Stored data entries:
*** Begin section ***

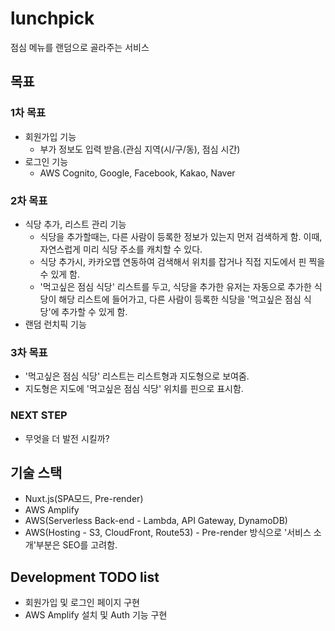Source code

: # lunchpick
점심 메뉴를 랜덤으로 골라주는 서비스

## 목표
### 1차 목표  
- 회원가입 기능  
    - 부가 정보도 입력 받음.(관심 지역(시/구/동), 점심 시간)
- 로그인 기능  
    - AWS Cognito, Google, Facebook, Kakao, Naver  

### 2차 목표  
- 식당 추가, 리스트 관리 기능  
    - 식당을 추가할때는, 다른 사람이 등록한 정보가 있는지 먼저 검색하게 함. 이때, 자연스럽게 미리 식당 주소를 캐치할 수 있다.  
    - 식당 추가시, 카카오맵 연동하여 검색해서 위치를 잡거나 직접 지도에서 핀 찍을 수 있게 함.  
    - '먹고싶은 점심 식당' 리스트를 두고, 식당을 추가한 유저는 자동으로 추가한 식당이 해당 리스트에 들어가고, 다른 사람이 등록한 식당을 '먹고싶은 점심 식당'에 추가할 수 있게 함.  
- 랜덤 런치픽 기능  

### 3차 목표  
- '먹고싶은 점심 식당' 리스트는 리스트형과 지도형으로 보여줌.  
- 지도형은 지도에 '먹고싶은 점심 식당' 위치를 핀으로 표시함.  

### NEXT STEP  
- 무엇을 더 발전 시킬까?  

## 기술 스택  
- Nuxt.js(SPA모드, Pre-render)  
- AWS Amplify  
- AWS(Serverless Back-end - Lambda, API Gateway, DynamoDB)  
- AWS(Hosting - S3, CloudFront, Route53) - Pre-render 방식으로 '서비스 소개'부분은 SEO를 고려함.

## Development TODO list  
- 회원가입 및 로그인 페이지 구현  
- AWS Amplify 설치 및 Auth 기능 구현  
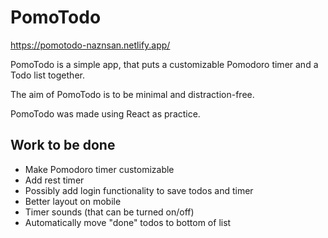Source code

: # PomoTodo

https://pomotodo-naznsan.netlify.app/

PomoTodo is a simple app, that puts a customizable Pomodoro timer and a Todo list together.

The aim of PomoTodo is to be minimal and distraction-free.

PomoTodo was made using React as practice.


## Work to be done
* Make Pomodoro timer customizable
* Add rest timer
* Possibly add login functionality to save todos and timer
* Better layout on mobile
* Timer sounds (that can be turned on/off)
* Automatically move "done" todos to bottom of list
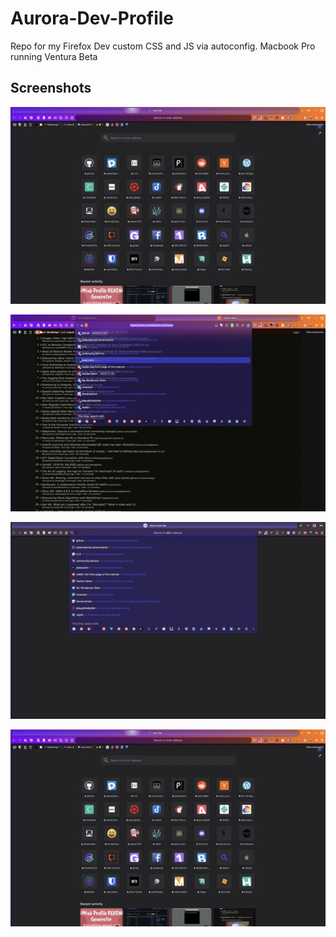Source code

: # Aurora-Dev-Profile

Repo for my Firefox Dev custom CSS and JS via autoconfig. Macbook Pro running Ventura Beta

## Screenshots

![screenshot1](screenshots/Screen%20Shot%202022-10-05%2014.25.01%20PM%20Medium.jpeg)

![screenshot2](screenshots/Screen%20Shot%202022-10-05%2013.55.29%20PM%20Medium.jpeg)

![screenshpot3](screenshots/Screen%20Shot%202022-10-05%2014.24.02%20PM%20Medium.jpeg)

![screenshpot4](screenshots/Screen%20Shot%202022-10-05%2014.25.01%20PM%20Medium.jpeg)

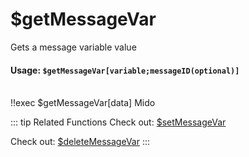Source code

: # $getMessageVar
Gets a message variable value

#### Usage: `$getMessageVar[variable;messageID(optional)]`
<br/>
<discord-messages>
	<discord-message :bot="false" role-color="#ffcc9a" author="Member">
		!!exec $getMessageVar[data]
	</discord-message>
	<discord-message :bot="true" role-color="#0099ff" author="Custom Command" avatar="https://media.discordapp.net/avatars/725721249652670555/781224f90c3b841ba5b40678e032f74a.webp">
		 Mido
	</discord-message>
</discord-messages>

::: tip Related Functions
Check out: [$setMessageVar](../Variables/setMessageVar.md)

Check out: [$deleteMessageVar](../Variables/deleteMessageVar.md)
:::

*** End section ***

What the exercise asks: Write out the data word for word, with every picture dropped.

Result of the task:
Source code

: # lunchpick
점심 메뉴를 랜덤으로 골라주는 서비스

## 목표
### 1차 목표  
- 회원가입 기능  
    - 부가 정보도 입력 받음.(관심 지역(시/구/동), 점심 시간)
- 로그인 기능  
    - AWS Cognito, Google, Facebook, Kakao, Naver  

### 2차 목표  
- 식당 추가, 리스트 관리 기능  
    - 식당을 추가할때는, 다른 사람이 등록한 정보가 있는지 먼저 검색하게 함. 이때, 자연스럽게 미리 식당 주소를 캐치할 수 있다.  
    - 식당 추가시, 카카오맵 연동하여 검색해서 위치를 잡거나 직접 지도에서 핀 찍을 수 있게 함.  
    - '먹고싶은 점심 식당' 리스트를 두고, 식당을 추가한 유저는 자동으로 추가한 식당이 해당 리스트에 들어가고, 다른 사람이 등록한 식당을 '먹고싶은 점심 식당'에 추가할 수 있게 함.  
- 랜덤 런치픽 기능  

### 3차 목표  
- '먹고싶은 점심 식당' 리스트는 리스트형과 지도형으로 보여줌.  
- 지도형은 지도에 '먹고싶은 점심 식당' 위치를 핀으로 표시함.  

### NEXT STEP  
- 무엇을 더 발전 시킬까?  

## 기술 스택  
- Nuxt.js(SPA모드, Pre-render)  
- AWS Amplify  
- AWS(Serverless Back-end - Lambda, API Gateway, DynamoDB)  
- AWS(Hosting - S3, CloudFront, Route53) - Pre-render 방식으로 '서비스 소개'부분은 SEO를 고려함.

## Development TODO list  
- 회원가입 및 로그인 페이지 구현  
- AWS Amplify 설치 및 Auth 기능 구현  
Source code

: # PomoTodo

https://pomotodo-naznsan.netlify.app/

PomoTodo is a simple app, that puts a customizable Pomodoro timer and a Todo list together.

The aim of PomoTodo is to be minimal and distraction-free.

PomoTodo was made using React as practice.


## Work to be done
* Make Pomodoro timer customizable
* Add rest timer
* Possibly add login functionality to save todos and timer
* Better layout on mobile
* Timer sounds (that can be turned on/off)
* Automatically move "done" todos to bottom of list
Source code

: # Aurora-Dev-Profile

Repo for my Firefox Dev custom CSS and JS via autoconfig. Macbook Pro running Ventura Beta

## Screenshots

![screenshot1](screenshots/Screen%20Shot%202022-10-05%2014.25.01%20PM%20Medium.jpeg)

![screenshot2](screenshots/Screen%20Shot%202022-10-05%2013.55.29%20PM%20Medium.jpeg)

![screenshpot3](screenshots/Screen%20Shot%202022-10-05%2014.24.02%20PM%20Medium.jpeg)

![screenshpot4](screenshots/Screen%20Shot%202022-10-05%2014.25.01%20PM%20Medium.jpeg)

Source code

: # $getMessageVar
Gets a message variable value

#### Usage: `$getMessageVar[variable;messageID(optional)]`
<br/>
<discord-messages>
	<discord-message :bot="false" role-color="#ffcc9a" author="Member">
		!!exec $getMessageVar[data]
	</discord-message>
	<discord-message :bot="true" role-color="#0099ff" author="Custom Command" avatar="https://media.discordapp.net/avatars/725721249652670555/781224f90c3b841ba5b40678e032f74a.webp">
		 Mido
	</discord-message>
</discord-messages>

::: tip Related Functions
Check out: [$setMessageVar](../Variables/setMessageVar.md)

Check out: [$deleteMessageVar](../Variables/deleteMessageVar.md)
:::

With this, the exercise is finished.